_Task objective_
Your task is to copy each line of the material that holds the word "以此言之".

+ + + + +

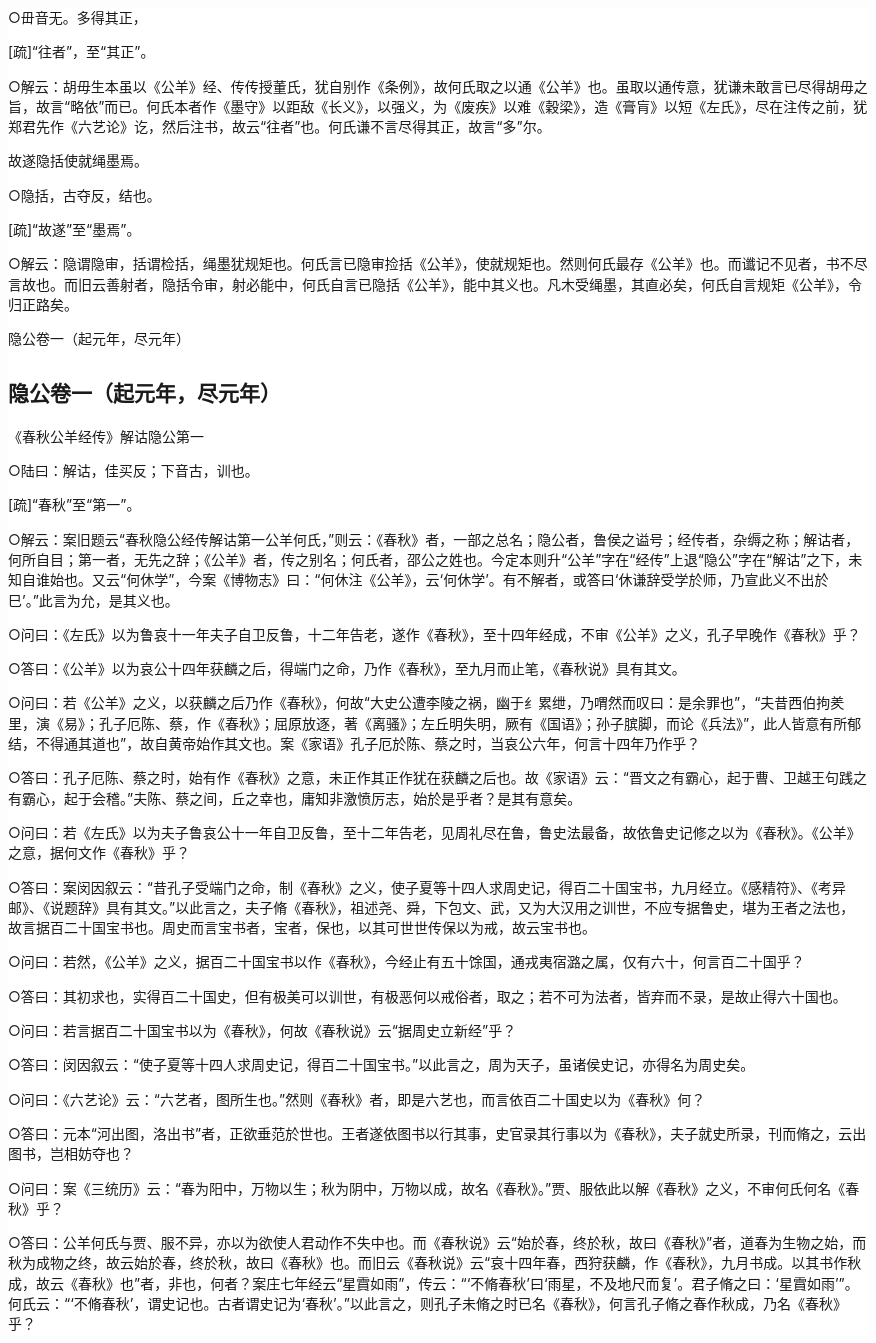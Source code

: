 ○毌音无。多得其正，  

[疏]“往者”，至“其正”。  

○解云：胡毋生本虽以《公羊》经、传传授董氏，犹自别作《条例》，故何氏取之以通《公羊》也。虽取以通传意，犹谦未敢言已尽得胡毋之旨，故言“略依”而已。何氏本者作《墨守》以距敌《长义》，以强义，为《废疾》以难《穀梁》，造《膏肓》以短《左氏》，尽在注传之前，犹郑君先作《六艺论》讫，然后注书，故云“往者”也。何氏谦不言尽得其正，故言“多”尔。  

故遂隐括使就绳墨焉。  

○隐括，古夺反，结也。  

[疏]“故遂”至“墨焉”。  

○解云：隐谓隐审，括谓检括，绳墨犹规矩也。何氏言已隐审捡括《公羊》，使就规矩也。然则何氏最存《公羊》也。而谶记不见者，书不尽言故也。而旧云善射者，隐括令审，射必能中，何氏自言已隐括《公羊》，能中其义也。凡木受绳墨，其直必矣，何氏自言规矩《公羊》，令归正路矣。  

隐公卷一（起元年，尽元年）  

## 隐公卷一（起元年，尽元年）  

《春秋公羊经传》解诂隐公第一  

○陆曰：解诂，佳买反；下音古，训也。  

[疏]“春秋”至“第一”。  

○解云：案旧题云“春秋隐公经传解诂第一公羊何氏，”则云：《春秋》者，一部之总名；隐公者，鲁侯之谥号；经传者，杂缛之称；解诂者，何所自目；第一者，无先之辞；《公羊》者，传之别名；何氏者，邵公之姓也。今定本则升“公羊”字在“经传”上退“隐公”字在“解诂”之下，未知自谁始也。又云“何休学”，今案《博物志》曰：“何休注《公羊》，云‘何休学’。有不解者，或答曰‘休谦辞受学於师，乃宣此义不出於巳’。”此言为允，是其义也。  

○问曰：《左氏》以为鲁哀十一年夫子自卫反鲁，十二年告老，遂作《春秋》，至十四年经成，不审《公羊》之义，孔子早晚作《春秋》乎？  

○答曰：《公羊》以为哀公十四年获麟之后，得端门之命，乃作《春秋》，至九月而止笔，《春秋说》具有其文。  

○问曰：若《公羊》之义，以获麟之后乃作《春秋》，何故“大史公遭李陵之祸，幽于纟累绁，乃喟然而叹曰：是余罪也”，“夫昔西伯拘羑里，演《易》；孔子厄陈、蔡，作《春秋》；屈原放逐，著《离骚》；左丘明失明，厥有《国语》；孙子膑脚，而论《兵法》”，此人皆意有所郁结，不得通其道也”，故自黄帝始作其文也。案《家语》孔子厄於陈、蔡之时，当哀公六年，何言十四年乃作乎？  

○答曰：孔子厄陈、蔡之时，始有作《春秋》之意，未正作其正作犹在获麟之后也。故《家语》云：“晋文之有霸心，起于曹、卫越王句践之有霸心，起于会稽。”夫陈、蔡之间，丘之幸也，庸知非激愤厉志，始於是乎者？是其有意矣。  

○问曰：若《左氏》以为夫子鲁哀公十一年自卫反鲁，至十二年告老，见周礼尽在鲁，鲁史法最备，故依鲁史记修之以为《春秋》。《公羊》之意，据何文作《春秋》乎？  

○答曰：案闵因叙云：“昔孔子受端门之命，制《春秋》之义，使子夏等十四人求周史记，得百二十国宝书，九月经立。《感精符》、《考异邮》、《说题辞》具有其文。”以此言之，夫子脩《春秋》，祖述尧、舜，下包文、武，又为大汉用之训世，不应专据鲁史，堪为王者之法也，故言据百二十国宝书也。周史而言宝书者，宝者，保也，以其可世世传保以为戒，故云宝书也。  

○问曰：若然，《公羊》之义，据百二十国宝书以作《春秋》，今经止有五十馀国，通戎夷宿潞之属，仅有六十，何言百二十国乎？  

○答曰：其初求也，实得百二十国史，但有极美可以训世，有极恶何以戒俗者，取之；若不可为法者，皆弃而不录，是故止得六十国也。  

○问曰：若言据百二十国宝书以为《春秋》，何故《春秋说》云“据周史立新经”乎？  

○答曰：闵因叙云：“使子夏等十四人求周史记，得百二十国宝书。”以此言之，周为天子，虽诸侯史记，亦得名为周史矣。  

○问曰：《六艺论》云：“六艺者，图所生也。”然则《春秋》者，即是六艺也，而言依百二十国史以为《春秋》何？  

○答曰：元本“河出图，洛出书”者，正欲垂范於世也。王者遂依图书以行其事，史官录其行事以为《春秋》，夫子就史所录，刊而脩之，云出图书，岂相妨夺也？  

○问曰：案《三统历》云：“春为阳中，万物以生；秋为阴中，万物以成，故名《春秋》。”贾、服依此以解《春秋》之义，不审何氏何名《春秋》乎？  

○答曰：公羊何氏与贾、服不异，亦以为欲使人君动作不失中也。而《春秋说》云“始於春，终於秋，故曰《春秋》”者，道春为生物之始，而秋为成物之终，故云始於春，终於秋，故曰《春秋》也。而旧云《春秋说》云“哀十四年春，西狩获麟，作《春秋》，九月书成。以其书作秋成，故云《春秋》也”者，非也，何者？案庄七年经云“星霣如雨”，传云：“‘不脩春秋’曰‘雨星，不及地尺而复’。君子脩之曰：‘星霣如雨’”。何氏云：“‘不脩春秋’，谓史记也。古者谓史记为‘春秋’。”以此言之，则孔子未脩之时已名《春秋》，何言孔子脩之春作秋成，乃名《春秋》乎？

+ + + + +

_Exercise response_
○答曰：案闵因叙云：“昔孔子受端门之命，制《春秋》之义，使子夏等十四人求周史记，得百二十国宝书，九月经立。《感精符》、《考异邮》、《说题辞》具有其文。”以此言之，夫子脩《春秋》，祖述尧、舜，下包文、武，又为大汉用之训世，不应专据鲁史，堪为王者之法也，故言据百二十国宝书也。周史而言宝书者，宝者，保也，以其可世世传保以为戒，故云宝书也。  
○答曰：闵因叙云：“使子夏等十四人求周史记，得百二十国宝书。”以此言之，周为天子，虽诸侯史记，亦得名为周史矣。  
○答曰：公羊何氏与贾、服不异，亦以为欲使人君动作不失中也。而《春秋说》云“始於春，终於秋，故曰《春秋》”者，道春为生物之始，而秋为成物之终，故云始於春，终於秋，故曰《春秋》也。而旧云《春秋说》云“哀十四年春，西狩获麟，作《春秋》，九月书成。以其书作秋成，故云《春秋》也”者，非也，何者？案庄七年经云“星霣如雨”，传云：“‘不脩春秋’曰‘雨星，不及地尺而复’。君子脩之曰：‘星霣如雨’”。何氏云：“‘不脩春秋’，谓史记也。古者谓史记为‘春秋’。”以此言之，则孔子未脩之时已名《春秋》，何言孔子脩之春作秋成，乃名《春秋》乎？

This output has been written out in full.